(Dataset entries)

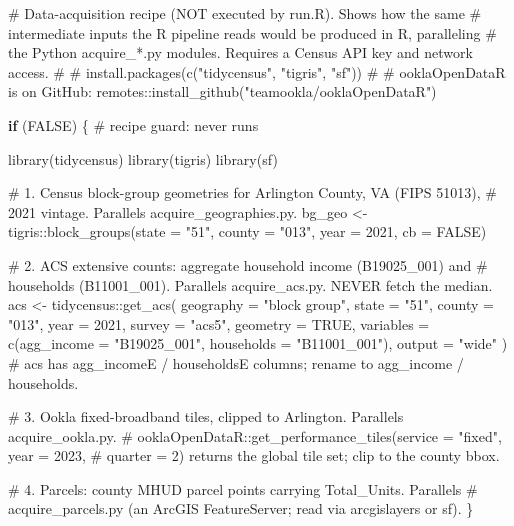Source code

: \documentclass[
  letterpaper,
  DIV=11,
  numbers=noendperiod]{scrreprt}
\newenvironment{Shaded}{\begin{snugshade}}{\end{snugshade}}
\newcommand{\AttributeTok}[1]{\textcolor[rgb]{0.40,0.45,0.13}{#1}}
\newcommand{\CommentTok}[1]{\textcolor[rgb]{0.37,0.37,0.37}{#1}}
\newcommand{\ConstantTok}[1]{\textcolor[rgb]{0.56,0.35,0.01}{#1}}
\newcommand{\ControlFlowTok}[1]{\textcolor[rgb]{0.00,0.23,0.31}{\textbf{#1}}}
\newcommand{\DecValTok}[1]{\textcolor[rgb]{0.68,0.00,0.00}{#1}}
\newcommand{\FunctionTok}[1]{\textcolor[rgb]{0.28,0.35,0.67}{#1}}
\newcommand{\NormalTok}[1]{\textcolor[rgb]{0.00,0.23,0.31}{#1}}
\newcommand{\OtherTok}[1]{\textcolor[rgb]{0.00,0.23,0.31}{#1}}
\newcommand{\SpecialCharTok}[1]{\textcolor[rgb]{0.37,0.37,0.37}{#1}}
\newcommand{\StringTok}[1]{\textcolor[rgb]{0.13,0.47,0.30}{#1}}
\begin{document}
\begin{Shaded}
\begin{Highlighting}[]
\CommentTok{\# Data{-}acquisition recipe (NOT executed by run.R). Shows how the same}
\CommentTok{\# intermediate inputs the R pipeline reads would be produced in R, paralleling}
\CommentTok{\# the Python acquire\_*.py modules. Requires a Census API key and network access.}
\CommentTok{\#}
\CommentTok{\# install.packages(c("tidycensus", "tigris", "sf"))}
\CommentTok{\# \# ooklaOpenDataR is on GitHub: remotes::install\_github("teamookla/ooklaOpenDataR")}

\ControlFlowTok{if}\NormalTok{ (}\ConstantTok{FALSE}\NormalTok{) \{  }\CommentTok{\# recipe guard: never runs}

  \FunctionTok{library}\NormalTok{(tidycensus)}
  \FunctionTok{library}\NormalTok{(tigris)}
  \FunctionTok{library}\NormalTok{(sf)}

  \CommentTok{\# 1. Census block{-}group geometries for Arlington County, VA (FIPS 51013),}
  \CommentTok{\#    2021 vintage. Parallels acquire\_geographies.py.}
\NormalTok{  bg\_geo }\OtherTok{\textless{}{-}}\NormalTok{ tigris}\SpecialCharTok{::}\FunctionTok{block\_groups}\NormalTok{(}\AttributeTok{state =} \StringTok{"51"}\NormalTok{, }\AttributeTok{county =} \StringTok{"013"}\NormalTok{, }\AttributeTok{year =} \DecValTok{2021}\NormalTok{, }\AttributeTok{cb =} \ConstantTok{FALSE}\NormalTok{)}

  \CommentTok{\# 2. ACS extensive counts: aggregate household income (B19025\_001) and}
  \CommentTok{\#    households (B11001\_001). Parallels acquire\_acs.py. NEVER fetch the median.}
\NormalTok{  acs }\OtherTok{\textless{}{-}}\NormalTok{ tidycensus}\SpecialCharTok{::}\FunctionTok{get\_acs}\NormalTok{(}
    \AttributeTok{geography =} \StringTok{"block group"}\NormalTok{, }\AttributeTok{state =} \StringTok{"51"}\NormalTok{, }\AttributeTok{county =} \StringTok{"013"}\NormalTok{,}
    \AttributeTok{year =} \DecValTok{2021}\NormalTok{, }\AttributeTok{survey =} \StringTok{"acs5"}\NormalTok{, }\AttributeTok{geometry =} \ConstantTok{TRUE}\NormalTok{,}
    \AttributeTok{variables =} \FunctionTok{c}\NormalTok{(}\AttributeTok{agg\_income =} \StringTok{"B19025\_001"}\NormalTok{, }\AttributeTok{households =} \StringTok{"B11001\_001"}\NormalTok{),}
    \AttributeTok{output =} \StringTok{"wide"}
\NormalTok{  )}
  \CommentTok{\# acs has agg\_incomeE / householdsE columns; rename to agg\_income / households.}

  \CommentTok{\# 3. Ookla fixed{-}broadband tiles, clipped to Arlington. Parallels acquire\_ookla.py.}
  \CommentTok{\#    ooklaOpenDataR::get\_performance\_tiles(service = "fixed", year = 2023,}
  \CommentTok{\#      quarter = 2) returns the global tile set; clip to the county bbox.}

  \CommentTok{\# 4. Parcels: county MHUD parcel points carrying Total\_Units. Parallels}
  \CommentTok{\#    acquire\_parcels.py (an ArcGIS FeatureServer; read via arcgislayers or sf).}
\NormalTok{\}}
\end{Highlighting}
\end{Shaded}
\end{document}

[How to complete this task] Filter the lines above so that only those with the string "begin" remain, then copy them.

[Task result]
\newenvironment{Shaded}{\begin{snugshade}}{\end{snugshade}}
\begin{document}
\begin{Shaded}
\begin{Highlighting}[]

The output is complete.